→ **Material for this exercise**
* * *

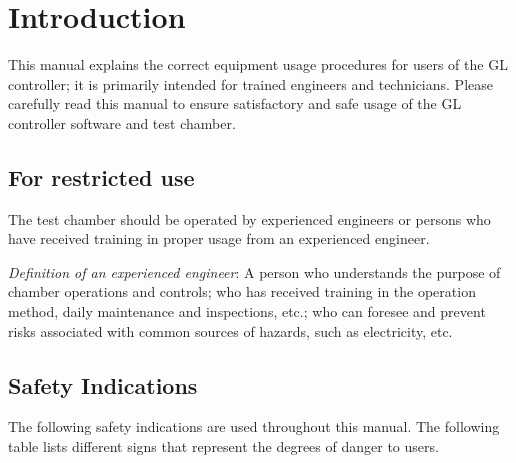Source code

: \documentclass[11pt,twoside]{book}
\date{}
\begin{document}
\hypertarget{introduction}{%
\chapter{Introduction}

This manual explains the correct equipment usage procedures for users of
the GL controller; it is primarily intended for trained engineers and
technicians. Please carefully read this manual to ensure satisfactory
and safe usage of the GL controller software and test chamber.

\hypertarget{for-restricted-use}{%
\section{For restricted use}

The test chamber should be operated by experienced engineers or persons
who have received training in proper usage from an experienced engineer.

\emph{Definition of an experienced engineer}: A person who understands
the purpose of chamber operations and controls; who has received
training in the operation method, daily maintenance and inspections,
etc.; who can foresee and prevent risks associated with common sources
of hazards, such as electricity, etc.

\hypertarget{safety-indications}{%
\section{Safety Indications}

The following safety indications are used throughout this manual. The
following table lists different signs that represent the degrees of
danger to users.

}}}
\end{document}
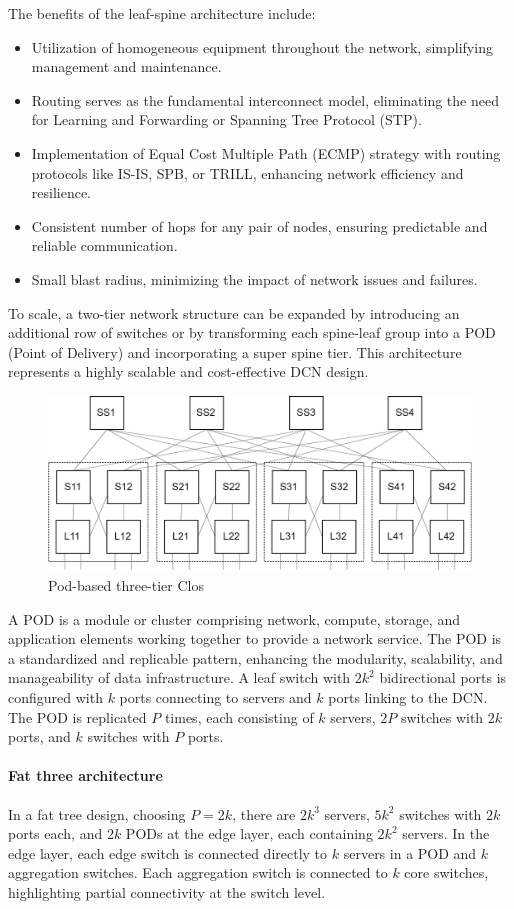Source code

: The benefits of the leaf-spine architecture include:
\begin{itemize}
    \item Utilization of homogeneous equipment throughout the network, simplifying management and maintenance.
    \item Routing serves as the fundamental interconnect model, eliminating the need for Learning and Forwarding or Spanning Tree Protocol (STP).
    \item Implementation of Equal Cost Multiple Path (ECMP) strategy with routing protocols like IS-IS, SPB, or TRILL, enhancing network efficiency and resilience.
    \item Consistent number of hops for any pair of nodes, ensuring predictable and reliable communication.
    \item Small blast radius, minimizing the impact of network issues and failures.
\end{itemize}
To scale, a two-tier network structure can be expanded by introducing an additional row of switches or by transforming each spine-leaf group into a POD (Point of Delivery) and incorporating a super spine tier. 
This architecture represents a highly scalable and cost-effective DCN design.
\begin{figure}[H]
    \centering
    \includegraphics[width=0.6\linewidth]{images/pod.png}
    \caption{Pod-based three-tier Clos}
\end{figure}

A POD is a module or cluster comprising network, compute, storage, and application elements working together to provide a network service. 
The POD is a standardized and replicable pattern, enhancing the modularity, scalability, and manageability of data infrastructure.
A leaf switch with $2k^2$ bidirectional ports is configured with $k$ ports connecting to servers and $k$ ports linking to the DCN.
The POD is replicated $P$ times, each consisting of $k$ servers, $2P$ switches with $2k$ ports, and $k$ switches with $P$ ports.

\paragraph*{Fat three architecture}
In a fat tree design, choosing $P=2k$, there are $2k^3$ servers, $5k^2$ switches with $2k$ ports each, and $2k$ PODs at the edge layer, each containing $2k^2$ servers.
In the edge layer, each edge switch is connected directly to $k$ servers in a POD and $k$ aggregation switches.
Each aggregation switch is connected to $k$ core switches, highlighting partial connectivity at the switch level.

* * *

→ **Your assignment**
Although the records hold pictures, return only what remains, word for word.

→ **Response to the exercise**
Source code

: \documentclass[11pt,twoside]{book}
\date{}
\begin{document}
\hypertarget{introduction}{%
\chapter{Introduction}

This manual explains the correct equipment usage procedures for users of
the GL controller; it is primarily intended for trained engineers and
technicians. Please carefully read this manual to ensure satisfactory
and safe usage of the GL controller software and test chamber.

\hypertarget{for-restricted-use}{%
\section{For restricted use}

The test chamber should be operated by experienced engineers or persons
who have received training in proper usage from an experienced engineer.

\emph{Definition of an experienced engineer}: A person who understands
the purpose of chamber operations and controls; who has received
training in the operation method, daily maintenance and inspections,
etc.; who can foresee and prevent risks associated with common sources
of hazards, such as electricity, etc.

\hypertarget{safety-indications}{%
\section{Safety Indications}

The following safety indications are used throughout this manual. The
following table lists different signs that represent the degrees of
danger to users.

}}}
\end{document}
Source code

: The benefits of the leaf-spine architecture include:
\begin{itemize}
    \item Utilization of homogeneous equipment throughout the network, simplifying management and maintenance.
    \item Routing serves as the fundamental interconnect model, eliminating the need for Learning and Forwarding or Spanning Tree Protocol (STP).
    \item Implementation of Equal Cost Multiple Path (ECMP) strategy with routing protocols like IS-IS, SPB, or TRILL, enhancing network efficiency and resilience.
    \item Consistent number of hops for any pair of nodes, ensuring predictable and reliable communication.
    \item Small blast radius, minimizing the impact of network issues and failures.
\end{itemize}
To scale, a two-tier network structure can be expanded by introducing an additional row of switches or by transforming each spine-leaf group into a POD (Point of Delivery) and incorporating a super spine tier. 
This architecture represents a highly scalable and cost-effective DCN design.
\begin{figure}[H]
    \centering
    \includegraphics[width=0.6\linewidth]{images/pod.png}
    \caption{Pod-based three-tier Clos}
\end{figure}

A POD is a module or cluster comprising network, compute, storage, and application elements working together to provide a network service. 
The POD is a standardized and replicable pattern, enhancing the modularity, scalability, and manageability of data infrastructure.
A leaf switch with $2k^2$ bidirectional ports is configured with $k$ ports connecting to servers and $k$ ports linking to the DCN.
The POD is replicated $P$ times, each consisting of $k$ servers, $2P$ switches with $2k$ ports, and $k$ switches with $P$ ports.

\paragraph*{Fat three architecture}
In a fat tree design, choosing $P=2k$, there are $2k^3$ servers, $5k^2$ switches with $2k$ ports each, and $2k$ PODs at the edge layer, each containing $2k^2$ servers.
In the edge layer, each edge switch is connected directly to $k$ servers in a POD and $k$ aggregation switches.
Each aggregation switch is connected to $k$ core switches, highlighting partial connectivity at the switch level.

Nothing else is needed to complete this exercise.